Task prompt: Those lines of the data that hold the word "quad" are to be copied out.

Data to examine:
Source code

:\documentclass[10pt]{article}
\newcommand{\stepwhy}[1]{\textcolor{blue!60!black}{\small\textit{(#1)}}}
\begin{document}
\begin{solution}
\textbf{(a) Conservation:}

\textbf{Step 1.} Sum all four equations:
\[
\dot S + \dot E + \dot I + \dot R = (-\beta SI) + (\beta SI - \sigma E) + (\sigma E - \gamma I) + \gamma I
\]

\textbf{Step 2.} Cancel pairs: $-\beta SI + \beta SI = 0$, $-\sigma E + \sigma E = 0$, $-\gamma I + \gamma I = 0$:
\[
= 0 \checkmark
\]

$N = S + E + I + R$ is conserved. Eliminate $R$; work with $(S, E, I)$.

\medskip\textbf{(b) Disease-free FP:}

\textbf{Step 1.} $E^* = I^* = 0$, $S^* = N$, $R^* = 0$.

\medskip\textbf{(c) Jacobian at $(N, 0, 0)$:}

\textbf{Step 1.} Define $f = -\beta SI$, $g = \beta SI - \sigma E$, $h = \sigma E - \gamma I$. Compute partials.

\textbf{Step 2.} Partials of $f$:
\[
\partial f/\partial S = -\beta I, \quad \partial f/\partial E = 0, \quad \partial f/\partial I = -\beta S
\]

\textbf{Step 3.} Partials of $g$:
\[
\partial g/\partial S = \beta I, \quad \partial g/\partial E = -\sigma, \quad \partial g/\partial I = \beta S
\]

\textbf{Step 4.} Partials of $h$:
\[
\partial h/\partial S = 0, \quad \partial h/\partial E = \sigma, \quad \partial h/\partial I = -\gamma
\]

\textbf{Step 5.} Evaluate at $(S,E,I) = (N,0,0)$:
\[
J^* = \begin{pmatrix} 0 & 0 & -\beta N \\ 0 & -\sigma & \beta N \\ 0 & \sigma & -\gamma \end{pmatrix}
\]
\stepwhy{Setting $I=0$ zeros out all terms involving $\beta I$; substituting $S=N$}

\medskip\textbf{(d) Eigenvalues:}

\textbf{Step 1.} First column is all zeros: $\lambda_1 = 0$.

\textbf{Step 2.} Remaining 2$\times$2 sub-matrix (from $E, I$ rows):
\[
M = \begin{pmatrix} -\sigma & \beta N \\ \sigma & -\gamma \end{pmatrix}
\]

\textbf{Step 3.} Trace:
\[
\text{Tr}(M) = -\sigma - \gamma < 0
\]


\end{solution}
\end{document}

Response box:
\partial f/\partial S = -\beta I, \quad \partial f/\partial E = 0, \quad \partial f/\partial I = -\beta S
\partial g/\partial S = \beta I, \quad \partial g/\partial E = -\sigma, \quad \partial g/\partial I = \beta S
\partial h/\partial S = 0, \quad \partial h/\partial E = \sigma, \quad \partial h/\partial I = -\gamma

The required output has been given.